Why did the elephant put ketchup in his belly-button?

So he could lie on his back and eat french fries.

Funny! I know! And Norah glommed onto it like a giraffe to… uh… yeah, whatevertheheck else giraffes eat. So now she tells jokes. LOTS of jokes. And they all involve effefants. And end with effluent laughter.

WHYYYYY did the effefant get into the car and go to school?

Because he wanted to go to school! HA HA HA HA HA HA HA HA HA!!

That was funny, Norah!

And WHYYYYY did the effefant climb a tree?

Because he wanted to go way up high! HA HA HA HA HA HA HA HA HA!!

Good one!

And WHYYYYY did the effefant… uh, get out of her jammies and wear a Thomas shirt and go to Granna’s house and… have fun playing with Granna?

Because she wanted to have a fun day! HA HA HA HA HA HA HA HA HA!!

Huh.

And WHYYYY did the effefant…

Well, you get the idea. It can get a little old after about eight jokes or so. In musical terms, it’s a bit like listening to a theme-and-variations by Carl Stamitz (shout-out to Dave Banga!

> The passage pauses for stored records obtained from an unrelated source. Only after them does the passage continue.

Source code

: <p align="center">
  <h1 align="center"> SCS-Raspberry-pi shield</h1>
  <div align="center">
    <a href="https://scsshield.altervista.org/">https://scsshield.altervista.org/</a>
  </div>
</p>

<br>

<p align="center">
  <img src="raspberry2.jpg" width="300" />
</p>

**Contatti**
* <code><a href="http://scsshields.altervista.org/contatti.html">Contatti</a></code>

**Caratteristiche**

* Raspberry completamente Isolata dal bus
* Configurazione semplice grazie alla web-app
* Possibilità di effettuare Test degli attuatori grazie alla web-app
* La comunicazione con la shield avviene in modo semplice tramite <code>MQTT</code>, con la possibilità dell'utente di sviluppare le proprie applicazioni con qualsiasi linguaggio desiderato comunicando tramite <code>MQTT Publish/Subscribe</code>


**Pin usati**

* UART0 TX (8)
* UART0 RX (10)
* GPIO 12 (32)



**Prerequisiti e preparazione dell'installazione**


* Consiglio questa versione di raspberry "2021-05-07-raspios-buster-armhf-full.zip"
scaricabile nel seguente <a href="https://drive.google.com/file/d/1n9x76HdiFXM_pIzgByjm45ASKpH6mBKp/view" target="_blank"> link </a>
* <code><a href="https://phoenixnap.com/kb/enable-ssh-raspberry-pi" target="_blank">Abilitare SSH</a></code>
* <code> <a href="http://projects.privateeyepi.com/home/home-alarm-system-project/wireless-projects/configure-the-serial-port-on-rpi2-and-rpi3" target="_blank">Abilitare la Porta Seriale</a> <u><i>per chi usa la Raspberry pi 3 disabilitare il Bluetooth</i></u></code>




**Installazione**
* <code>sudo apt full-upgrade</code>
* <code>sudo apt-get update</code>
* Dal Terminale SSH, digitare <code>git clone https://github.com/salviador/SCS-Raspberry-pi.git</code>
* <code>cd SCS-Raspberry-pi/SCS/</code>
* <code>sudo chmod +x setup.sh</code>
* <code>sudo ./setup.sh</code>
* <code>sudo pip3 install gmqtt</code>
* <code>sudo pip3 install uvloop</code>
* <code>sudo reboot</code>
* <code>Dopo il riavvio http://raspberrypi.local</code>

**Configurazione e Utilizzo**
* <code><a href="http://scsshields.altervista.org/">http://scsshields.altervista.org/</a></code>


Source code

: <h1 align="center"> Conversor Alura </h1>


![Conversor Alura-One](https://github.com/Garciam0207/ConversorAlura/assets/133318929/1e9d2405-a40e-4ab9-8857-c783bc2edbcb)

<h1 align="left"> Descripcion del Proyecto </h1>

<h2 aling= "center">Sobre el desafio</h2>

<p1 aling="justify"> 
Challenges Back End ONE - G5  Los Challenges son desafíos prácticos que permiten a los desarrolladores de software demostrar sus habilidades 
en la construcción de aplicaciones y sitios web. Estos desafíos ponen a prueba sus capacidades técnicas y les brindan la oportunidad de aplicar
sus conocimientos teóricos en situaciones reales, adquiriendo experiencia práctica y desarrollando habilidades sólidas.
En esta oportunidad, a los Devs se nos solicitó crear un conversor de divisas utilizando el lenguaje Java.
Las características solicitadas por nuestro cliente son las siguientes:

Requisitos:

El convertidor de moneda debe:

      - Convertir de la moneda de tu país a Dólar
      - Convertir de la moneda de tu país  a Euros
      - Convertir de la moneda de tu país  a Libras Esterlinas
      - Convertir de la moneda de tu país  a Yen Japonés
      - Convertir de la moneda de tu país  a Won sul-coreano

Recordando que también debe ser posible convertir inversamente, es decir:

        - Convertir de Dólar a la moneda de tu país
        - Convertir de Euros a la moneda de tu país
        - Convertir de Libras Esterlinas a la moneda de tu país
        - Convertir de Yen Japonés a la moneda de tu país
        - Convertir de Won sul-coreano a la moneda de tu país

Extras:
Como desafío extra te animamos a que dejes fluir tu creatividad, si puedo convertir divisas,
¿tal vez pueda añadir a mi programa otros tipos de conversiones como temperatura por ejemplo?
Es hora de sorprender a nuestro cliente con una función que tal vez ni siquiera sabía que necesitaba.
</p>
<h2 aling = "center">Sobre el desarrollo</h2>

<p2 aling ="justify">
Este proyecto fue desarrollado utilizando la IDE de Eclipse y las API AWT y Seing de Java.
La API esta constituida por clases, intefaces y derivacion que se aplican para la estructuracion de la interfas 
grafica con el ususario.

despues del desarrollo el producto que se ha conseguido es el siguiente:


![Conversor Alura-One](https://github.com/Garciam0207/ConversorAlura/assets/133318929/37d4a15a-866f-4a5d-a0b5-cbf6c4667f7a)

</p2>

Yo dawg!). But hey, far be it for me to quash humorous expression. It’s not like I”m going to be enrolling her in Last Comic Standing or anything, and it’s only a matter of time before she discovers knock-knock jokes and I start putting an ice pick to my temple, so this is all good to be going on with. In the end , it comes down to whether I’d rather live with a funny midget giraffe or a grumpy water buffalo.

I choose the giraffe.

——-

What do you get when two giraffes collide?
A giraffic jam!

When does a giraffe have eight legs?
When there are two of them!

Why didn’t they invite the giraffe to the party?
Because he was a pain in the neck!

Addendum: Last week, after a weekend bout of increasingly and irritatingly cute effefant jokes, I leaned down and kissed my daughter and called her “an amiable quipster.” (I often use big words with her when I don’t want to say what I really want to say.) She beamed at me and said, “Thanks, Papa. You’re a GENIUS.”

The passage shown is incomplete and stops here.